* Goal of the exercise *
Copies of all lines containing the string "install" are needed from the data below.

#### Exercise data ####

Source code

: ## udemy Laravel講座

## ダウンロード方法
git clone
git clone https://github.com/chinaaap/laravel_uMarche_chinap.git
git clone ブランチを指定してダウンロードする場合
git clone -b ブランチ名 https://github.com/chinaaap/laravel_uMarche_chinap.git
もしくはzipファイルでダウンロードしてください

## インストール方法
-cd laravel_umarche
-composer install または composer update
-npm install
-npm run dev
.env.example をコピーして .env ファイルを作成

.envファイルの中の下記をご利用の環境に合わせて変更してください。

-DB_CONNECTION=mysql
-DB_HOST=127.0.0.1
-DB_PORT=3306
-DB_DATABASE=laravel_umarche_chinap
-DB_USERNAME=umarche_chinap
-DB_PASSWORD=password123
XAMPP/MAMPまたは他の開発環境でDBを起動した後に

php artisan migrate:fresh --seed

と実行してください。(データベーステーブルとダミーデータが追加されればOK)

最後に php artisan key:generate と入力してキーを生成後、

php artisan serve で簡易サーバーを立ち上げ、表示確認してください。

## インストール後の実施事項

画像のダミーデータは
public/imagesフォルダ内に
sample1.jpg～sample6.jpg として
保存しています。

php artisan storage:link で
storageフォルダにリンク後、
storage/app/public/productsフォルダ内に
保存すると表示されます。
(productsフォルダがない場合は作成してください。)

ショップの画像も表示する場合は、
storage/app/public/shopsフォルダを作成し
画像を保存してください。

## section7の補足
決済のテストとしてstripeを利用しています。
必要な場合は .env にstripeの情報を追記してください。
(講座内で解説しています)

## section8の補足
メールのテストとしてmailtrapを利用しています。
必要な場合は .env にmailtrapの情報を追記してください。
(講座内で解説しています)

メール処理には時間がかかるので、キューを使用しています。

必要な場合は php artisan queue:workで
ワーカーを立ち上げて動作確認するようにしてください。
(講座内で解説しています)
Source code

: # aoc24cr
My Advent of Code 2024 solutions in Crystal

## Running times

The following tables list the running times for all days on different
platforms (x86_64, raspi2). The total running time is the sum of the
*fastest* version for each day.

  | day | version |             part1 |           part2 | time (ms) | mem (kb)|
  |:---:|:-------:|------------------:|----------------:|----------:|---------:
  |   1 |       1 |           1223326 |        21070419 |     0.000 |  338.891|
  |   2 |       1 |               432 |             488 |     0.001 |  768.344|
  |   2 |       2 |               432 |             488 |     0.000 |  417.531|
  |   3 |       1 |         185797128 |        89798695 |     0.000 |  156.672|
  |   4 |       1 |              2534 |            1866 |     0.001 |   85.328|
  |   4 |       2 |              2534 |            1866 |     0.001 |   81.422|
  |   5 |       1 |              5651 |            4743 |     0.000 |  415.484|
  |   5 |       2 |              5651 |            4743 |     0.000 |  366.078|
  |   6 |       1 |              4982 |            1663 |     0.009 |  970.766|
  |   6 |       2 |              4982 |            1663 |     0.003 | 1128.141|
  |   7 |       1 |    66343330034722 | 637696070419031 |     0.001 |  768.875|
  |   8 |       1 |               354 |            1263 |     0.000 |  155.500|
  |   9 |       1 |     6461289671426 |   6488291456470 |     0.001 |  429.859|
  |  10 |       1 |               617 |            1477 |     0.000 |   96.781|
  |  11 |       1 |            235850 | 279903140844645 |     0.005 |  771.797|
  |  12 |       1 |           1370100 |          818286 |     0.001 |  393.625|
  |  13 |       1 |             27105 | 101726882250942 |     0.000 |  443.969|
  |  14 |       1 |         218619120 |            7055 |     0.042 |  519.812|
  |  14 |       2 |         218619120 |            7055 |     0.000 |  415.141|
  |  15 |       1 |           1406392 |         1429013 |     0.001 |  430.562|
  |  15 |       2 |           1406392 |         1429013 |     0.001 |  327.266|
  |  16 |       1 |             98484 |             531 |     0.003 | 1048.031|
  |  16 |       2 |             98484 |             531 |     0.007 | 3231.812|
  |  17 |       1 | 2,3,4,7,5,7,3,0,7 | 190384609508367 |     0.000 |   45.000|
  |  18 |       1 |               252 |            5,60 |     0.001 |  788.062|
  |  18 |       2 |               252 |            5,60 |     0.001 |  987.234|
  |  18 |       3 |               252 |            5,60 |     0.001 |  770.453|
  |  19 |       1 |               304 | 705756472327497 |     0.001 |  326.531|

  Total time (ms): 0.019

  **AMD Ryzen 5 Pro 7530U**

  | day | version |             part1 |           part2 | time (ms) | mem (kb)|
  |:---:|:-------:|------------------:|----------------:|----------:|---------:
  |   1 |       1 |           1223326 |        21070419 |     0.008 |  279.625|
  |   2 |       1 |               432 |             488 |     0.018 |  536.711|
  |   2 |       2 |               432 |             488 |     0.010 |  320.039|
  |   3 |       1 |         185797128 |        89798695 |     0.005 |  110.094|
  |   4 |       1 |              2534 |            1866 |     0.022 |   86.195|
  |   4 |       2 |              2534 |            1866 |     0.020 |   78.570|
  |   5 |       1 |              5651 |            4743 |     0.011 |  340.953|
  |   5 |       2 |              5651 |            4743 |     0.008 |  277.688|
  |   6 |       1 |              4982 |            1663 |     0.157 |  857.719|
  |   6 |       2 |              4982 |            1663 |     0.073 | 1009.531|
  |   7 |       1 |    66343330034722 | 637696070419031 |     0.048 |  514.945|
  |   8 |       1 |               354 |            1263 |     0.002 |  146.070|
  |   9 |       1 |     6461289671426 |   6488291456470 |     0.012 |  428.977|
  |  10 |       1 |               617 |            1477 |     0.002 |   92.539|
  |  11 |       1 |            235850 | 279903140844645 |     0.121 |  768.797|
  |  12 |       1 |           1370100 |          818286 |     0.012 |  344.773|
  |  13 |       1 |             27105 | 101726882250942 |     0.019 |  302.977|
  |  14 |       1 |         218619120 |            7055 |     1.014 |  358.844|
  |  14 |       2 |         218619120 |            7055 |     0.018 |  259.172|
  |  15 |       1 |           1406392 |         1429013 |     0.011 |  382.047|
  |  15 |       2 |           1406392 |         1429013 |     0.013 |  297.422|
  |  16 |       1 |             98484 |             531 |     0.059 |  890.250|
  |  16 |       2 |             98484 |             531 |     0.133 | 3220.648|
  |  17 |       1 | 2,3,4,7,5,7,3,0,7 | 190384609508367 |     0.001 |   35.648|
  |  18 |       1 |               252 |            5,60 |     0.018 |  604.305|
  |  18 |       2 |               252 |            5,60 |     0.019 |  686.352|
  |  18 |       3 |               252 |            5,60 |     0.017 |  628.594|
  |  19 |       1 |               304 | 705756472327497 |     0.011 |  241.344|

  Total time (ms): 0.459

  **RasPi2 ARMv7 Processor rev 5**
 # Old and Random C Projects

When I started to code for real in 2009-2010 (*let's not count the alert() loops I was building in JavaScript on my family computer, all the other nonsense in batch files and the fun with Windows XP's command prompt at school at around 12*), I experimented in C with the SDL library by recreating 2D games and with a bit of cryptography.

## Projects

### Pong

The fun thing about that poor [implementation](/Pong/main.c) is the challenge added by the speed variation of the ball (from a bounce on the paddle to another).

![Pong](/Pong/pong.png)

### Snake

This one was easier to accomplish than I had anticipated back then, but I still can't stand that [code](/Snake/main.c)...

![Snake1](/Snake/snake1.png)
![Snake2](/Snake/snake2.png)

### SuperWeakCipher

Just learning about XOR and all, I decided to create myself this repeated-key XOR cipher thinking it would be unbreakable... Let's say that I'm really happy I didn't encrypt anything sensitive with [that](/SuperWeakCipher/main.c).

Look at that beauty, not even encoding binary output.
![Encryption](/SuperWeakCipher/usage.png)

####

* Result *
-composer install または composer update
-npm install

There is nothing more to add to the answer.